Even critics of the utilities cautioned against drawing conclusions about the incident reports. Telecommunications companies hang their wires on utility poles and are responsible for their own equipment.
“We don’t want to make any wide-eyed accusations without having the evidence,” said Mark Toney, executive director of the Utility Reform Network, which represents consumers before the utility commission.
The record-breaking 2020 fire season has seen enormous wildfires tear across California and other states in the West. Experts have linked the worsening fire season to climate change, as emissions of carbon dioxide and other heat-trapping gases from the burning of fossil fuels have led to warmer and drier conditions.
Daniel Swain, a climate scientist with the Institute of the Environment and Sustainability at the University of California, Los Angeles, said that while fall fires are predictable, “Just about everything else about the present situation is quite unusual.”
More than five million acres have burned across California, Colorado, Idaho, Montana, Oregon and Washington State this year. In California alone, fires have burned more than 4.1 million acres, destroyed 10,488 homes and other structures and led to at least 31 deaths.
There were concerns on Tuesday about whether the wildfires could affect voting in Orange County, where thousands of people are under evacuation orders. Numerous places around Irvine and other parts of the county, such as parks and schools and community centers, had been set up as evacuation centers. At least four of those sites, officials said, are also slated to be voting centers, raising the possibility that they may not be able to open for voters later in the week if the fires do not subside.

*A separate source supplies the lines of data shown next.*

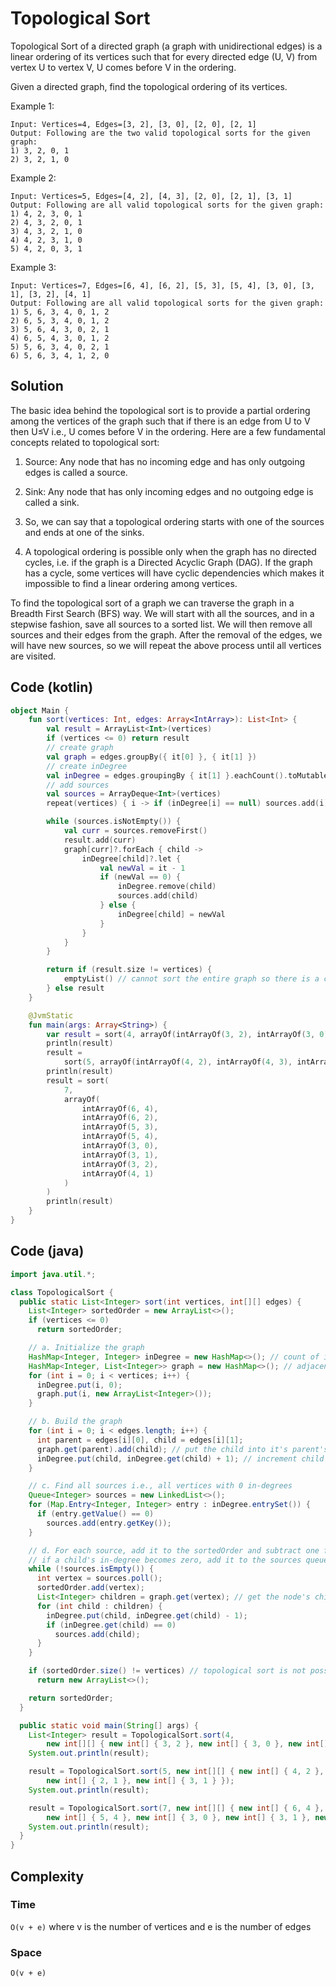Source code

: # Topological Sort
Topological Sort of a directed graph (a graph with unidirectional edges) is a linear ordering of its vertices such that for every directed edge (U, V) from vertex U to vertex V, U comes before V in the ordering.

Given a directed graph, find the topological ordering of its vertices.

Example 1:
```
Input: Vertices=4, Edges=[3, 2], [3, 0], [2, 0], [2, 1]
Output: Following are the two valid topological sorts for the given graph:
1) 3, 2, 0, 1
2) 3, 2, 1, 0
```
Example 2:
```
Input: Vertices=5, Edges=[4, 2], [4, 3], [2, 0], [2, 1], [3, 1]
Output: Following are all valid topological sorts for the given graph:
1) 4, 2, 3, 0, 1
2) 4, 3, 2, 0, 1
3) 4, 3, 2, 1, 0
4) 4, 2, 3, 1, 0
5) 4, 2, 0, 3, 1
```
Example 3:
```
Input: Vertices=7, Edges=[6, 4], [6, 2], [5, 3], [5, 4], [3, 0], [3, 1], [3, 2], [4, 1]
Output: Following are all valid topological sorts for the given graph:
1) 5, 6, 3, 4, 0, 1, 2
2) 6, 5, 3, 4, 0, 1, 2
3) 5, 6, 4, 3, 0, 2, 1
4) 6, 5, 4, 3, 0, 1, 2
5) 5, 6, 3, 4, 0, 2, 1
6) 5, 6, 3, 4, 1, 2, 0
```
## Solution
The basic idea behind the topological sort is to provide a partial ordering among the vertices of the graph such that if there is an edge from U to V then U≤V i.e., U comes before V in the ordering. Here are a few fundamental concepts related to topological sort:

1. Source: Any node that has no incoming edge and has only outgoing edges is called a source.

2. Sink: Any node that has only incoming edges and no outgoing edge is called a sink.

3. So, we can say that a topological ordering starts with one of the sources and ends at one of the sinks.

3. A topological ordering is possible only when the graph has no directed cycles, i.e. if the graph is a Directed Acyclic Graph (DAG). If the graph has a cycle, some vertices will have cyclic dependencies which makes it impossible to find a linear ordering among vertices.

To find the topological sort of a graph we can traverse the graph in a Breadth First Search (BFS) way. We will start with all the sources, and in a stepwise fashion, save all sources to a sorted list. We will then remove all sources and their edges from the graph. After the removal of the edges, we will have new sources, so we will repeat the above process until all vertices are visited.

## Code (kotlin)
```kotlin
object Main {
    fun sort(vertices: Int, edges: Array<IntArray>): List<Int> {
        val result = ArrayList<Int>(vertices)
        if (vertices <= 0) return result
        // create graph
        val graph = edges.groupBy({ it[0] }, { it[1] })
        // create inDegree
        val inDegree = edges.groupingBy { it[1] }.eachCount().toMutableMap()
        // add sources
        val sources = ArrayDeque<Int>(vertices)
        repeat(vertices) { i -> if (inDegree[i] == null) sources.add(i) }

        while (sources.isNotEmpty()) {
            val curr = sources.removeFirst()
            result.add(curr)
            graph[curr]?.forEach { child ->
                inDegree[child]?.let {
                    val newVal = it - 1
                    if (newVal == 0) {
                        inDegree.remove(child)
                        sources.add(child)
                    } else {
                        inDegree[child] = newVal
                    }
                }
            }
        }

        return if (result.size != vertices) {
            emptyList() // cannot sort the entire graph so there is a cycle
        } else result
    }

    @JvmStatic
    fun main(args: Array<String>) {
        var result = sort(4, arrayOf(intArrayOf(3, 2), intArrayOf(3, 0), intArrayOf(2, 0), intArrayOf(2, 1)))
        println(result)
        result =
            sort(5, arrayOf(intArrayOf(4, 2), intArrayOf(4, 3), intArrayOf(2, 0), intArrayOf(2, 1), intArrayOf(3, 1)))
        println(result)
        result = sort(
            7,
            arrayOf(
                intArrayOf(6, 4),
                intArrayOf(6, 2),
                intArrayOf(5, 3),
                intArrayOf(5, 4),
                intArrayOf(3, 0),
                intArrayOf(3, 1),
                intArrayOf(3, 2),
                intArrayOf(4, 1)
            )
        )
        println(result)
    }
}
```
## Code (java)
```java
import java.util.*;

class TopologicalSort {
  public static List<Integer> sort(int vertices, int[][] edges) {
    List<Integer> sortedOrder = new ArrayList<>();
    if (vertices <= 0)
      return sortedOrder;

    // a. Initialize the graph
    HashMap<Integer, Integer> inDegree = new HashMap<>(); // count of incoming edges for every vertex
    HashMap<Integer, List<Integer>> graph = new HashMap<>(); // adjacency list graph
    for (int i = 0; i < vertices; i++) {
      inDegree.put(i, 0);
      graph.put(i, new ArrayList<Integer>());
    }

    // b. Build the graph
    for (int i = 0; i < edges.length; i++) {
      int parent = edges[i][0], child = edges[i][1];
      graph.get(parent).add(child); // put the child into it's parent's list
      inDegree.put(child, inDegree.get(child) + 1); // increment child's inDegree
    }

    // c. Find all sources i.e., all vertices with 0 in-degrees
    Queue<Integer> sources = new LinkedList<>();
    for (Map.Entry<Integer, Integer> entry : inDegree.entrySet()) {
      if (entry.getValue() == 0)
        sources.add(entry.getKey());
    }

    // d. For each source, add it to the sortedOrder and subtract one from all of its children's in-degrees
    // if a child's in-degree becomes zero, add it to the sources queue
    while (!sources.isEmpty()) {
      int vertex = sources.poll();
      sortedOrder.add(vertex);
      List<Integer> children = graph.get(vertex); // get the node's children to decrement their in-degrees
      for (int child : children) {
        inDegree.put(child, inDegree.get(child) - 1);
        if (inDegree.get(child) == 0)
          sources.add(child);
      }
    }

    if (sortedOrder.size() != vertices) // topological sort is not possible as the graph has a cycle
      return new ArrayList<>();

    return sortedOrder;
  }

  public static void main(String[] args) {
    List<Integer> result = TopologicalSort.sort(4,
        new int[][] { new int[] { 3, 2 }, new int[] { 3, 0 }, new int[] { 2, 0 }, new int[] { 2, 1 } });
    System.out.println(result);

    result = TopologicalSort.sort(5, new int[][] { new int[] { 4, 2 }, new int[] { 4, 3 }, new int[] { 2, 0 },
        new int[] { 2, 1 }, new int[] { 3, 1 } });
    System.out.println(result);

    result = TopologicalSort.sort(7, new int[][] { new int[] { 6, 4 }, new int[] { 6, 2 }, new int[] { 5, 3 },
        new int[] { 5, 4 }, new int[] { 3, 0 }, new int[] { 3, 1 }, new int[] { 3, 2 }, new int[] { 4, 1 } });
    System.out.println(result);
  }
}
```
## Complexity
### Time
`O(v + e)` where v is the number of vertices and e is the number of edges
### Space
`O(v + e)`
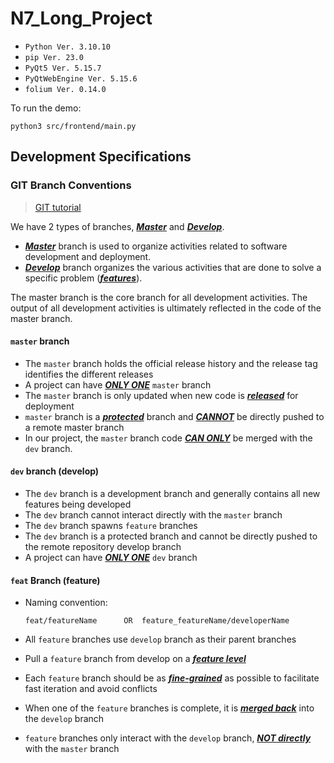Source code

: # N7_Long_Project

- `Python Ver. 3.10.10`
- `pip Ver. 23.0`
- `PyQt5 Ver. 5.15.7`
- `PyQtWebEngine Ver. 5.15.6`
- `folium Ver. 0.14.0`


To run the demo: 
```
python3 src/frontend/main.py
```



## Development Specifications

### GIT Branch Conventions

> [GIT tutorial](https://www.w3schools.com/git/)

We have 2 types of branches, <u>***Master***</u> and <u>***Develop***</u>.

- <u>***Master***</u> branch is used to organize activities related to software development and deployment.
- <u>***Develop***</u> branch organizes the various activities that are done to solve a specific problem (<u>***features***</u>).

The master branch is the core branch for all development activities. The output of all development activities is ultimately reflected in the code of the master branch.



#### `master` branch

- The `master` branch holds the official release history and the release tag identifies the different releases
- A project can have <u>***ONLY ONE***</u> `master` branch
- The `master` branch is only updated when new code is <u>***released***</u> for deployment
- `master` branch is a <u>***protected***</u> branch and <u>***CANNOT***</u> be directly pushed to a remote master branch
- In our project, the `master` branch code <u>***CAN ONLY***</u> be merged with the `dev` branch.



#### `dev` branch (develop)

- The `dev` branch is a development branch and generally contains all new features being developed
- The `dev` branch cannot interact directly with the `master` branch
- The `dev` branch spawns `feature` branches
- The `dev` branch is a protected branch and cannot be directly pushed to the remote repository develop branch
- A project can have <u>***ONLY ONE***</u> `dev` branch



#### `feat` Branch (feature)

- Naming convention:

  ```
  feat/featureName		OR	feature_featureName/developerName
  ```

- All `feature` branches use `develop` branch as their parent branches

- Pull a `feature` branch from develop on a <u>***feature level***</u>

- Each `feature` branch should be as <u>***fine-grained***</u> as possible to facilitate fast iteration and avoid conflicts

- When one of the `feature` branches is complete, it is <u>***merged back***</u> into the `develop` branch

- `feature` branches only interact with the `develop` branch, <u>***NOT directly***</u> with the `master` branch

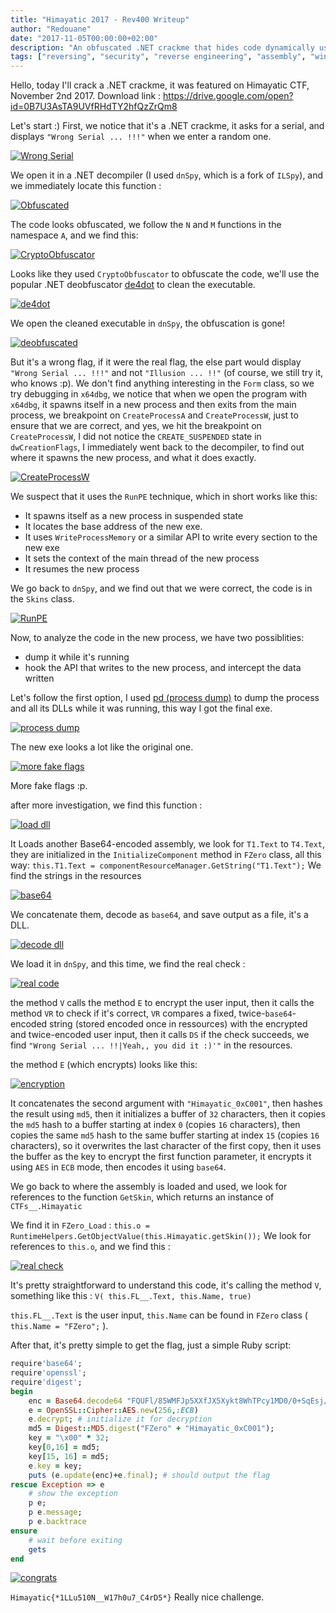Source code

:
 ```yaml
---
title: "Himayatic 2017 - Rev400 Writeup"
author: "Redouane"
date: "2017-11-05T00:00:00+02:00"
description: "An obfuscated .NET crackme that hides code dynamically using RunPE and other techniques"
tags: ["reversing", "security", "reverse engineering", "assembly", "windows", "writeup"]
---
```

Hello, today I'll crack a .NET crackme, it was featured on Himayatic CTF, November 2nd 2017.
Download link : https://drive.google.com/open?id=0B7U3AsTA9UVfRHdTY2hfQzZrQm8

Let's start :)
First, we notice that it's a .NET crackme, it asks for a serial, and displays ``"Wrong Serial ... !!!"`` when we enter a random one.

[![Wrong Serial](/img/himayatic17_rev400/wrong_serial.png)](/img/himayatic17_rev400/wrong_serial.png)

We open it in a .NET decompiler (I used ``dnSpy``, which is a fork of ``ILSpy``), and we immediately locate this function :
 
[![Obfuscated](/img/himayatic17_rev400/obfuscated.png)](/img/himayatic17_rev400/obfuscated.png)

The code looks obfuscated, we follow the ``N`` and ``M`` functions in the namespace ``A``, and we find this:

[![CryptoObfuscator](/img/himayatic17_rev400/cryptoobfuscator.png)](/img/himayatic17_rev400/cryptoobfuscator.png)

Looks like they used ``CryptoObfuscator`` to obfuscate the code, we'll use the popular .NET deobfuscator [de4dot](https://github.com/0xd4d/de4dot) to clean the executable.

[![de4dot](/img/himayatic17_rev400/de4dot.png)](/img/himayatic17_rev400/de4dot.png)

We open the cleaned executable in ``dnSpy``, the obfuscation is gone!

[![deobfuscated](/img/himayatic17_rev400/deobfuscated.png)](/img/himayatic17_rev400/deobfuscated.png)

But it's a wrong flag, if it were the real flag, the else part would display ``"Wrong Serial ... !!!"`` and not ``"Illusion ... !!"`` (of course, we still try it, who knows :p).
We don't find anything interesting in the ``Form`` class, so we try debugging in ``x64dbg``, we notice that when we open the program with ``x64dbg``, it spawns itself in a new process and then exits from the main process, we breakpoint on ``CreateProcessA`` and ``CreateProcessW``, just to ensure that we are correct, and yes, we hit the breakpoint on ``CreateProcessW``, I did not notice the ``CREATE_SUSPENDED`` state in ``dwCreationFlags``, I immediately went back to the decompiler, to find out where it spawns the new process, and what it does exactly.

[![CreateProcessW](/img/himayatic17_rev400/createprocessw.png)](/img/himayatic17_rev400/createprocessw.png)

We suspect that it uses the ``RunPE`` technique, which in short works like this:
- It spawns itself as a new process in suspended state
- It locates the base address of the new exe.
- It uses ``WriteProcessMemory`` or a similar API to write every section to the new exe
- It sets the context of the main thread of the new process
- It resumes the new process

We go back to ``dnSpy``, and we find out that we were correct, the code is in the ``Skins`` class.

[![RunPE](/img/himayatic17_rev400/runpe.png)](/img/himayatic17_rev400/runpe.png)

Now, to analyze the code in the new process, we have two possiblities:
- dump it while it's running
- hook the API that writes to the new process, and intercept the data written

Let's follow the first option, I used [pd (process dump)](http://split-code.com/processdump.html) to dump the process and all its DLLs while it was running, this way I got the final exe.

[![process dump](/img/himayatic17_rev400/procdump.png)](/img/himayatic17_rev400/procdump.png)

The new exe looks a lot like the original one.

[![more fake flags](/img/himayatic17_rev400/more_fake_flags.png)](/img/himayatic17_rev400/more_fake_flags.png)

More fake flags :p.

after more investigation, we find this function :

[![load dll](/img/himayatic17_rev400/loaddll.png)](/img/himayatic17_rev400/loaddll.png)

It Loads another Base64-encoded assembly, we look for ``T1.Text`` to ``T4.Text``, they are initialized in the ``InitializeComponent`` method in ``FZero`` class, all this way:
``this.T1.Text = componentResourceManager.GetString("T1.Text");``
We find the strings in the resources

[![base64](/img/himayatic17_rev400/base64.png)](/img/himayatic17_rev400/base64.png)

We concatenate them, decode as ``base64``, and save output as a file, it's a DLL.

[![decode dll](/img/himayatic17_rev400/decode_dll.png)](/img/himayatic17_rev400/decode_dll.png)

We load it in ``dnSpy``, and this time, we find the real check :

[![real code](/img/himayatic17_rev400/real_code.png)](/img/himayatic17_rev400/real_code.png)
 
the method ``V`` calls the method ``E`` to encrypt the user input, then it calls the method ``VR`` to check if it's correct, ``VR`` compares a fixed, twice-``base64``-encoded string (stored encoded once in ressources) with the encrypted and twice-encoded user input, then it calls ``DS`` if the check succeeds, we find ``"Wrong Serial ... !!|Yeah,, you did it :)'"`` in the resources.

the method ``E`` (which encrypts) looks like this:

[![encryption](/img/himayatic17_rev400/encrypt.png)](/img/himayatic17_rev400/encrypt.png)

It concatenates the second argument with ``"Himayatic_0xC001"``, then hashes the result using ``md5``, then it initializes a buffer of ``32`` characters, then it copies the ``md5`` hash to a buffer starting at index ``0`` (copies ``16`` characters), then copies the same ``md5`` hash to the same buffer starting at index ``15`` (copies ``16`` characters), so it overwrites the last character of the first copy, then it uses the buffer as the key to encrypt the first function parameter, it encrypts it using ``AES`` in ``ECB`` mode, then encodes it using ``base64``.

We go back to where the assembly is loaded and used, we look for references to the function ``GetSkin``, which returns an instance of ``CTFs__.Himayatic``

We find it in ``FZero_Load`` : ``this.o = RuntimeHelpers.GetObjectValue(this.Himayatic.getSkin());``
We look for references to ``this.o``, and we find this :

[![real check](/img/himayatic17_rev400/real_check.png)](/img/himayatic17_rev400/real_check.png)

It's pretty straightforward to understand this code, it's calling the method ``V``, something like this : ``V( this.FL__.Text, this.Name, true)``

``this.FL__.Text`` is the user input, ``this.Name`` can be found in ``FZero`` class ( ``this.Name = "FZero";`` ).

After that, it's pretty simple to get the flag, just a simple Ruby script:

```ruby
require'base64';
require'openssl';
require'digest';
begin
	enc = Base64.decode64 "FQUFl/85WMFJp5XXfJX5Xykt8WhTPcy1MD0/0+SqEsj/IdMrolb3Haaq9yiZvcuH";
	e = OpenSSL::Cipher::AES.new(256,:ECB)
	e.decrypt; # initialize it for decryption
	md5 = Digest::MD5.digest("FZero" + "Himayatic_0xC001");
	key = "\x00" * 32;
	key[0,16] = md5;
	key[15, 16] = md5;
	e.key = key;	
	puts (e.update(enc)+e.final); # should output the flag
rescue Exception => e
	# show the exception
    p e;
    p e.message;
    p e.backtrace
ensure
	# wait before exiting
    gets
end
```

[![congrats](/img/himayatic17_rev400/we_did_it.png)](/img/himayatic17_rev400/we_did_it.png)

``Himayatic{*1LLu510N__W17h0u7_C4rD5*}``
Really nice challenge.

“Right now we’re at a wait and see,” said Neal Kelley, Orange County’s registrar of voters. “We’ll start making decisions tomorrow.”
Mr. Kelley said he had been in consultation with fire officials on Tuesday, and had been told they were hopeful that the winds would subside, and that evacuees would be able to go home in time for voting. He said the county’s plan had been to set up the voting sites on Thursday, to be ready to open on Friday.
More than 750 firefighters have been battling the blazes, which were known to have damaged 10 homes as of late Tuesday afternoon. But the area of concern widened as winds blew the fires to new areas, including toward Chino Hills, a city of about 84,000 people that sits at the corner of Los Angeles, Orange and Riverside Counties.